- **TASK**
Reproduce, exactly and in full, only the lines below from the one containing "Mining' -> 'UserErrorMessagesWebMining.properties')." through the one containing "This task depends on the _shadow_".

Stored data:
*** Block opens ***
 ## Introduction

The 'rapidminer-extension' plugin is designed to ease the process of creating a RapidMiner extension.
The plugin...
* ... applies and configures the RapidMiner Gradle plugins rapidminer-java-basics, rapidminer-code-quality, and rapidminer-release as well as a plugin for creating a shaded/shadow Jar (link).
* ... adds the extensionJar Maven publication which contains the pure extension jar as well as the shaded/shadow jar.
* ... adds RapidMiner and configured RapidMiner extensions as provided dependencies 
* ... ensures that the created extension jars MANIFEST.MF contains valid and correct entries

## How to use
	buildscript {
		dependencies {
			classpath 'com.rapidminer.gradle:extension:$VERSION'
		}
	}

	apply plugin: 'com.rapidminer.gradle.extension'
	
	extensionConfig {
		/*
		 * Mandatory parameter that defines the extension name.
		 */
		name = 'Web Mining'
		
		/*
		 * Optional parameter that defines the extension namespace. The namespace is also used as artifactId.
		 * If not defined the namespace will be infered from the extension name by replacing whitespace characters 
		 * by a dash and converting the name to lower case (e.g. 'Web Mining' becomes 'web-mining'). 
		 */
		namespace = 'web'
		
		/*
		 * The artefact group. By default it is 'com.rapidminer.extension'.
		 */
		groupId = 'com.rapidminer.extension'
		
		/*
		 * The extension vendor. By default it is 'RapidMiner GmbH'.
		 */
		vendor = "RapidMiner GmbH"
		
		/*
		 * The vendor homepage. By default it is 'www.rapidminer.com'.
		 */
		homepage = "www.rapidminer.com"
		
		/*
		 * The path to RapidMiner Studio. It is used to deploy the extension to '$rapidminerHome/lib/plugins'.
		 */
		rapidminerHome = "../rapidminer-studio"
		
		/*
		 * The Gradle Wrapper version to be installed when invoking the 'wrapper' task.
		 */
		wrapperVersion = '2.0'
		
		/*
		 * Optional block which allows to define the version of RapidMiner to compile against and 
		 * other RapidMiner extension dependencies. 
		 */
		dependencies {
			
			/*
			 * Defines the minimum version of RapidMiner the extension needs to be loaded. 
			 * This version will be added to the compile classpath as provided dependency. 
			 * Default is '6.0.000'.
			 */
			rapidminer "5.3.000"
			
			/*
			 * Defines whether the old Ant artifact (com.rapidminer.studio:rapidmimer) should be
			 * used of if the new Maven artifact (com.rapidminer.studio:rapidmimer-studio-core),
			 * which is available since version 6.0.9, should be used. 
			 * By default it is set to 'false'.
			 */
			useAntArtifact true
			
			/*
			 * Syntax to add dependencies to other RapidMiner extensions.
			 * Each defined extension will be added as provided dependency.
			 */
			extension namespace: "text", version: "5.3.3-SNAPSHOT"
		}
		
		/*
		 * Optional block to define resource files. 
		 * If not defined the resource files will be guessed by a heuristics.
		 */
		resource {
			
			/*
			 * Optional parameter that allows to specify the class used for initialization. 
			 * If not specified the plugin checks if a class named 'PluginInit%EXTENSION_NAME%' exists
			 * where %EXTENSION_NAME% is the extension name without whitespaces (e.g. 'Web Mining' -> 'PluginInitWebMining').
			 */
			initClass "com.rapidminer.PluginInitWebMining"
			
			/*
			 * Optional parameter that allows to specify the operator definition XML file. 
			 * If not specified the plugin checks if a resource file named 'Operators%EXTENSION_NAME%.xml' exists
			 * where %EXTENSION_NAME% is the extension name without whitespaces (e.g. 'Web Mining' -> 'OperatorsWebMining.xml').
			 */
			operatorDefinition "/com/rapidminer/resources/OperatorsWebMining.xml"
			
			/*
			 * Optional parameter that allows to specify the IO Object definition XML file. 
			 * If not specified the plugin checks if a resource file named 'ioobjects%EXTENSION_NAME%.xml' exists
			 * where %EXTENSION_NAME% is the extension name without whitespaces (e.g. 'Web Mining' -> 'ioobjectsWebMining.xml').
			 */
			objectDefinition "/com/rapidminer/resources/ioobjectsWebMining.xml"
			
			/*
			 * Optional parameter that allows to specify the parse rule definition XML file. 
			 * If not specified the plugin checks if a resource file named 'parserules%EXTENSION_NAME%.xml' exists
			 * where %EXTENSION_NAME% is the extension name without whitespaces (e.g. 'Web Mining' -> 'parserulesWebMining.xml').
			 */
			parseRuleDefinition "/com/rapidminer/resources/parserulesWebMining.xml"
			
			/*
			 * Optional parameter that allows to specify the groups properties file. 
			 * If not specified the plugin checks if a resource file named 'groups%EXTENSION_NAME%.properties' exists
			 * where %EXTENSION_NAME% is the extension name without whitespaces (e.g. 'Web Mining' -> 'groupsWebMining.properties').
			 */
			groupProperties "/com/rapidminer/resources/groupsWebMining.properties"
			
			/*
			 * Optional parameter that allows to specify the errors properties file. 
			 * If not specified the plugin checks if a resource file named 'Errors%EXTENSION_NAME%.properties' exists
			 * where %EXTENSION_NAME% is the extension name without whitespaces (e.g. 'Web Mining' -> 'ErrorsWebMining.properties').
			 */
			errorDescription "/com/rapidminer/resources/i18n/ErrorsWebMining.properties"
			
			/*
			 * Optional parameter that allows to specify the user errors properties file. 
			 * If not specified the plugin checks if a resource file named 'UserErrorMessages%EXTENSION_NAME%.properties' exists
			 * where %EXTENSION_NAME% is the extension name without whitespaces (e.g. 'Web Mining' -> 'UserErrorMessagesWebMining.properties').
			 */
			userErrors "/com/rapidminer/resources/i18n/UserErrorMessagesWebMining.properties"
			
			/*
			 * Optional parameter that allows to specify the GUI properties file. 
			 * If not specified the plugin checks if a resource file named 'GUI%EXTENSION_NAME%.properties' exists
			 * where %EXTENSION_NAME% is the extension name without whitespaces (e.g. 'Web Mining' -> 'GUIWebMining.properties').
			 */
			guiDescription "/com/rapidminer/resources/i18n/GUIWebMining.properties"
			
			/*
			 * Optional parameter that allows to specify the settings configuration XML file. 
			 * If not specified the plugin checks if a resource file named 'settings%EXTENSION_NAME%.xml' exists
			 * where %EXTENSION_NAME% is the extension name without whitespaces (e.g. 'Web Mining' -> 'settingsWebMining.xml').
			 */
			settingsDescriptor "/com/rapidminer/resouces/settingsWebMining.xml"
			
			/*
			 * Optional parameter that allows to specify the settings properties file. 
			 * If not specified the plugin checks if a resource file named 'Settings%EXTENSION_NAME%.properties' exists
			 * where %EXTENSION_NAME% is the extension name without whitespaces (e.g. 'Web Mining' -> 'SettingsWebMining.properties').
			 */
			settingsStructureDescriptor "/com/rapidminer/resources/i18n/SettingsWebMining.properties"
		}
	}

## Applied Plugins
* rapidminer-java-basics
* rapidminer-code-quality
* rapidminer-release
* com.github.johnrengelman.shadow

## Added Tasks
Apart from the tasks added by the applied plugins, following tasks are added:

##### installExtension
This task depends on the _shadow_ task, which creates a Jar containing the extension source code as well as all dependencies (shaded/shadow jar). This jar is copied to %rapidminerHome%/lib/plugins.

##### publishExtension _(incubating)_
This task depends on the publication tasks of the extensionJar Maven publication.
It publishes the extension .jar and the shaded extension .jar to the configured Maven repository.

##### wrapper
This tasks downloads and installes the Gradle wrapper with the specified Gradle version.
*** Block closes ***
- **TASK OUTPUT**
			 * where %EXTENSION_NAME% is the extension name without whitespaces (e.g. 'Web Mining' -> 'UserErrorMessagesWebMining.properties').
			 */
			userErrors "/com/rapidminer/resources/i18n/UserErrorMessagesWebMining.properties"
			
			/*
			 * Optional parameter that allows to specify the GUI properties file. 
			 * If not specified the plugin checks if a resource file named 'GUI%EXTENSION_NAME%.properties' exists
			 * where %EXTENSION_NAME% is the extension name without whitespaces (e.g. 'Web Mining' -> 'GUIWebMining.properties').
			 */
			guiDescription "/com/rapidminer/resources/i18n/GUIWebMining.properties"
			
			/*
			 * Optional parameter that allows to specify the settings configuration XML file. 
			 * If not specified the plugin checks if a resource file named 'settings%EXTENSION_NAME%.xml' exists
			 * where %EXTENSION_NAME% is the extension name without whitespaces (e.g. 'Web Mining' -> 'settingsWebMining.xml').
			 */
			settingsDescriptor "/com/rapidminer/resouces/settingsWebMining.xml"
			
			/*
			 * Optional parameter that allows to specify the settings properties file. 
			 * If not specified the plugin checks if a resource file named 'Settings%EXTENSION_NAME%.properties' exists
			 * where %EXTENSION_NAME% is the extension name without whitespaces (e.g. 'Web Mining' -> 'SettingsWebMining.properties').
			 */
			settingsStructureDescriptor "/com/rapidminer/resources/i18n/SettingsWebMining.properties"
		}
	}

## Applied Plugins
* rapidminer-java-basics
* rapidminer-code-quality
* rapidminer-release
* com.github.johnrengelman.shadow

## Added Tasks
Apart from the tasks added by the applied plugins, following tasks are added:

##### installExtension
This task depends on the _shadow_ task, which creates a Jar containing the extension source code as well as all dependencies (shaded/shadow jar). This jar is copied to %rapidminerHome%/lib/plugins.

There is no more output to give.